At 19, Chase Doucet was handsome and popular, just out of high school and planning to become an electrician. But on July 19, 2003, Doucet crashed his pickup into an oak tree on his way home from a bar in his town of Gulfport, Miss., and died instantly. Like one-third of the teenage drivers killed that year, he'd been drinking. "I told him many times to call me if he was in a situation like that," says his mother, Cherie Bates, 42, a nurse. "I still don't understand why he didn't."

Mallory Jones has a hunch. "Most kids don't want to call their parents" in that situation, she says. "That's just the truth." A friend of Doucet's devastated by his death, Jones, now 18 and a Gulfport High School senior on track to be valedictorian, channeled her grief into action.

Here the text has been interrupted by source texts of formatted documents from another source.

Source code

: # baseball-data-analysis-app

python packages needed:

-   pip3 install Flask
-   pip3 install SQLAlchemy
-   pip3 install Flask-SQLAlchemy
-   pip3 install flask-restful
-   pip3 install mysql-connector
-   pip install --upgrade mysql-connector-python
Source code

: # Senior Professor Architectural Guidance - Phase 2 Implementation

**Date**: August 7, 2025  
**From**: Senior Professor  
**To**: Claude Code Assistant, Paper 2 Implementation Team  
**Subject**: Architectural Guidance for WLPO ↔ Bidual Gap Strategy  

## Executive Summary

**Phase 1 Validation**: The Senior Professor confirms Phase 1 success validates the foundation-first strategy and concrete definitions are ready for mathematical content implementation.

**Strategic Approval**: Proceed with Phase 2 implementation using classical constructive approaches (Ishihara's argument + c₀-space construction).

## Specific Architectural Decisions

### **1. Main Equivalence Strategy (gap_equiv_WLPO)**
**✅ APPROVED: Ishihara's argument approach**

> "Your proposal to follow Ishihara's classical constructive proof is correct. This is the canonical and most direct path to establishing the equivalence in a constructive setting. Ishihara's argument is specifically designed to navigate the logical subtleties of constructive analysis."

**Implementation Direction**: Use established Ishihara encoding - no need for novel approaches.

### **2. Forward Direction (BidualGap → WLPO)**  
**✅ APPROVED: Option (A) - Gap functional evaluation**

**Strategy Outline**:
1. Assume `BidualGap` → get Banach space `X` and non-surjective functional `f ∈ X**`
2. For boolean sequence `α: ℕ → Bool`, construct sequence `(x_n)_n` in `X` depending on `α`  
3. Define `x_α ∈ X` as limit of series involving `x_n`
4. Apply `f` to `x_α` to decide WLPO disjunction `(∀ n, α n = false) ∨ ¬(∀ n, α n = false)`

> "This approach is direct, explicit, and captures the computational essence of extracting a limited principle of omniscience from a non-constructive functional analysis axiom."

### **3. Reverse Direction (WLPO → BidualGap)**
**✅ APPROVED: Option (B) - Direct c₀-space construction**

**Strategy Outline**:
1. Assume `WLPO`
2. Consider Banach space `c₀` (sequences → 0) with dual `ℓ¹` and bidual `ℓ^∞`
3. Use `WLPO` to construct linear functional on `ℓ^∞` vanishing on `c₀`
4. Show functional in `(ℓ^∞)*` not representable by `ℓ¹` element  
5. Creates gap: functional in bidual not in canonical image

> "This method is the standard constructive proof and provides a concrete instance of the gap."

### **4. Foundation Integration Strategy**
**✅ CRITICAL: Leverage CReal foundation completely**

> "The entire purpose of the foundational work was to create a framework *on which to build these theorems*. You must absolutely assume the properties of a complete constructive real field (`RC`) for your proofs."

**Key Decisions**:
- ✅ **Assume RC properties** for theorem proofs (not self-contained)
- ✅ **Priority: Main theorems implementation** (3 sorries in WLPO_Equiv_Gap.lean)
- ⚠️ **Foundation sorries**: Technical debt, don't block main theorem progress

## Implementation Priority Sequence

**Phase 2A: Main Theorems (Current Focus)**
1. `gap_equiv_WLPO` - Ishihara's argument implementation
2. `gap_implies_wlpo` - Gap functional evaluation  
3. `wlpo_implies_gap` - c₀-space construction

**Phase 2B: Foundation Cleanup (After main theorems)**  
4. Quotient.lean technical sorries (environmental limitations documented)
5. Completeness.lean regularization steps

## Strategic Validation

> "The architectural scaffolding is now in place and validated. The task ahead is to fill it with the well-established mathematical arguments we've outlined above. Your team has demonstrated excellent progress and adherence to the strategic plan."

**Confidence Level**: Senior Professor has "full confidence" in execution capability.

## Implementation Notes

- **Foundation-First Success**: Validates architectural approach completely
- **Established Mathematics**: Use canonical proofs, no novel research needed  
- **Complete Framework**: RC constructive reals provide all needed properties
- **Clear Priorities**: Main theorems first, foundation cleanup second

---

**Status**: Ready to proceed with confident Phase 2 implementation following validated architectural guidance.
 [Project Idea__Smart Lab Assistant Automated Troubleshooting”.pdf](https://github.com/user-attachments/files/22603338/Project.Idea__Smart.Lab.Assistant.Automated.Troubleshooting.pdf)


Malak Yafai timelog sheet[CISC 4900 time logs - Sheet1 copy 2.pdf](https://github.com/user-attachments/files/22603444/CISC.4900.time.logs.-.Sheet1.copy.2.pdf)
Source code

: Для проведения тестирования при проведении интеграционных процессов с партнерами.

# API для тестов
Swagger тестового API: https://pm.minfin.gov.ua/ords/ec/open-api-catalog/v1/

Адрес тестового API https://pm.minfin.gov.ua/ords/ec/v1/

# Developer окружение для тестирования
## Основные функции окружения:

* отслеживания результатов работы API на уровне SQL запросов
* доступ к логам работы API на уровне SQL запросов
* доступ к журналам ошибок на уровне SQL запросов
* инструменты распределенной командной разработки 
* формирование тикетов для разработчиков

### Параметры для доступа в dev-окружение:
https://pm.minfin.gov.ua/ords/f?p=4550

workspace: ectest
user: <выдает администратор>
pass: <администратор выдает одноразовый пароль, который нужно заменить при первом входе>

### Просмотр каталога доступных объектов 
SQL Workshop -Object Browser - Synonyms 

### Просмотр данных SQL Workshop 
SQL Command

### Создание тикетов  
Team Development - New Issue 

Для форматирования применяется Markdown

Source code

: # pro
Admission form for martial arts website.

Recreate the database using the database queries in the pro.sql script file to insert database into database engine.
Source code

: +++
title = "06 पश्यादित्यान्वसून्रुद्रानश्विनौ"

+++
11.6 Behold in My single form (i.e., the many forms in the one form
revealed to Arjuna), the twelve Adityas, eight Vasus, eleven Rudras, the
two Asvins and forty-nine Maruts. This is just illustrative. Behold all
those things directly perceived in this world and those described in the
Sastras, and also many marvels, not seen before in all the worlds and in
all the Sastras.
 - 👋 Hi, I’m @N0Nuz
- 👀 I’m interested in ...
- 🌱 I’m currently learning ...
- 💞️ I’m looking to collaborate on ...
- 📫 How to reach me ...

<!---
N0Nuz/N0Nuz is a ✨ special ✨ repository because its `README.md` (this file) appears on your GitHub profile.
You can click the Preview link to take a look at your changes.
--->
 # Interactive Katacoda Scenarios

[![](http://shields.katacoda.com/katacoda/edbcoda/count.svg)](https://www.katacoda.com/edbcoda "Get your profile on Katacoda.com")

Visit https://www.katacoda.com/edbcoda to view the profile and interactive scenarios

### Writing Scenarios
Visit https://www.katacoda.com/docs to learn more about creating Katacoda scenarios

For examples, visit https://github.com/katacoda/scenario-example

She started a service that enlists students as designated drivers for teens who've been drinking, naming it BUSY: Businesses to Save Youth, Partly funded by local businesses, 30 volunteer Gulfport high schoolers have picked up 150 fellow students since last August. Parents are supportive and Principal Joel Myrick calls it a "wonderful program." But critics, including Mothers Against Drunk Driving, argue that BUSY tacitly condones underage drinking. "It's illegal—kids should wait," says MADD spokeswoman Misty Moyse.

To Jones—whose parents, Terri, a dentist, and Malcolm, an attorney, are fans of the group—it's a matter of pragmatism. "The majority of high school teens drink," she says. Occasionally, Jones admits, she's one of them, though she probably wouldn't dial up BUSY: "I'd call my parents."